二人の子供は女神の神力を受け継ぎ、とても強大な存在になりました。しかし、神には一人しかなれませんでした。
二人の子供は互いを陥れ、神の座から引き剝がそうとしました。そしてついに、二人の子供のうちの一人が、もう一人を神界から突き落としてしまいました。
突き落とされた神は穢れ、神力を失いました。
神界に残った神は、自らを唯一神と名乗り、多くの生命に自らの存在を知らしめました。後に子供を作り、親族を増やしていきました。
突き落とされ、神力を失くした神は、神力の代わりに、魔力という力を生み出しました。魔力は、地上のあらゆるものを魔力によって操る、又は生み出す術でした。そうした魔術は、地上の奥の人間や精霊といった、知能のある者に親しまれ、普及していきました。

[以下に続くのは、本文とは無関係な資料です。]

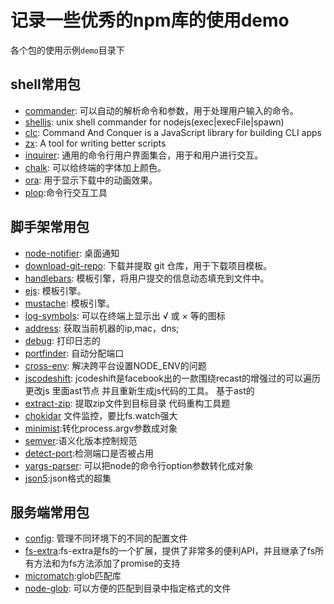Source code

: # 记录一些优秀的npm库的使用demo

各个包的使用示例`demo`目录下

## shell常用包
* [commander](https://github.com/tj/commander.js): 可以自动的解析命令和参数，用于处理用户输入的命令。
* [shelljs](https://github.com/shelljs/shelljs): unix shell commander for nodejs(exec|execFile|spawn)
* [clc](https://www.npmjs.com/package/cac): Command And Conquer is a JavaScript library for building CLI apps
* [zx](https://github.com/google/zx): A tool for writing better scripts
* [inquirer](https://github.com/SBoudrias/Inquirer.js): 通用的命令行用户界面集合，用于和用户进行交互。
* [chalk](https://github.com/chalk/chalk): 可以给终端的字体加上颜色。
* [ora](https://github.com/sindresorhus/ora): 用于显示下载中的动画效果。
* [plop](https://github.com/plopjs/plop):命令行交互工具

## 脚手架常用包
* [node-notifier](https://github.com/mikaelbr/node-notifier): 桌面通知
* [download-git-repo](https://github.com/ianstormtaylor/download-github-repo): 下载并提取 git 仓库，用于下载项目模板。
* [handlebars](https://github.com/handlebars-lang/handlebars.js): 模板引擎，将用户提交的信息动态填充到文件中。
* [ejs](https://github.com/mde/ejs): 模板引擎。
* [mustache](https://github.com/janl/mustache.js): 模板引擎。
* [log-symbols](https://github.com/sindresorhus/log-symbols): 可以在终端上显示出 √ 或 × 等的图标
* [address](https://github.com/node-modules/address): 获取当前机器的ip,mac，dns;
* [debug](https://github.com/visionmedia/debug): 打印日志的
* [portfinder](https://github.com/http-party/node-portfinder): 自动分配端口
* [cross-env](https://github.com/kentcdodds/cross-env): 解决跨平台设置NODE_ENV的问题
* [jscodeshift](https://github.com/facebook/jscodeshift): jcodeshift是facebook出的一款围绕recast的增强过的可以遍历更改js 里面ast节点 并且重新生成js代码的工具。 基于ast的
* [extract-zip](https://github.com/maxogden/extract-zip): 提取zip文件到目标目录
代码重构工具题
* [chokidar](https://github.com/paulmillr/chokidar) 文件监控，要比fs.watch强大
* [minimist](https://github.com/substack/minimist):转化process.argv参数成对象
* [semver](https://github.com/npm/node-semver):语义化版本控制规范
* [detect-port](https://github.com/node-modules/detect-port):检测端口是否被占用
* [yargs-parser](https://github.com/yargs/yargs-parser): 可以把node的命令行option参数转化成对象
* [json5](https://github.com/json5/json5):json格式的超集
## 服务端常用包

* [config](https://github.com/lorenwest/node-config): 管理不同环境下的不同的配置文件
* [fs-extra](https://github.com/jprichardson/node-fs-extra):fs-extra是fs的一个扩展，提供了非常多的便利API，并且继承了fs所有方法和为fs方法添加了promise的支持
* [micromatch](https://github.com/micromatch/micromatch):glob匹配库
* [node-glob](https://github.com/isaacs/node-glob): 可以方便的匹配到目录中指定格式的文件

魔術の普及により、唯一神である自分を敬う者が減っていく事を、神は許しませんでした。神は、突き落としたもう一人の神を悪魔としました。そうすることで、魔術は禁忌とし、再び我が神力を求めさせようとしたのです。
目論見通り、悪魔とされた神は全ての者たちから恐怖され、姿を消しました。
そして神は、悪魔と、悪魔に付く者達をまとめて、亜空間へ追放してしまいました。後に、悪魔は恐怖されながらも、架空の存在とされるまで認識が薄れて行きました。
亜空間に追放された悪魔たちは、当然神力がないので、何もすることができませんでした。無限に広がる空間で、ただただ藻掻いていました。見かねた女神は、神に内緒で彼らに、新しい世界を与えました。そして、神にばれない様に、悪魔たちに新しい姿を与えました。
悪魔は艶やかな黒い髪と眼をした美しい女性の姿になり、他の者も皆、黒い髪と眼をもった姿に変わりました。その全てを吸い込んでしまいそうな黒には、膨大な魔力が秘められていました。黒い髪は魔力のある証でした。
女神は、唯一神にバレてしまわない様に、悪魔たちに目立つ行動を禁じ、悪魔を、魔女と名乗らせました。
女神が悪魔を逃がしたことを知った神は、激怒しました。そして、自らの神力で女神を殺してしまいました。女神は死ぬ直前、数滴の涙を流しました。その涙は、亜空間で大きくなり、やがて世界になって行きました。魔女がどこにいるか分からなくするためです。
(どうか、あの子たちに幸せが訪れますように………)
そして、神は全ての世界に自分の存在を知らしめ、奉らせ、見つけられずとも、悪魔たちの居場所を失くしていきました。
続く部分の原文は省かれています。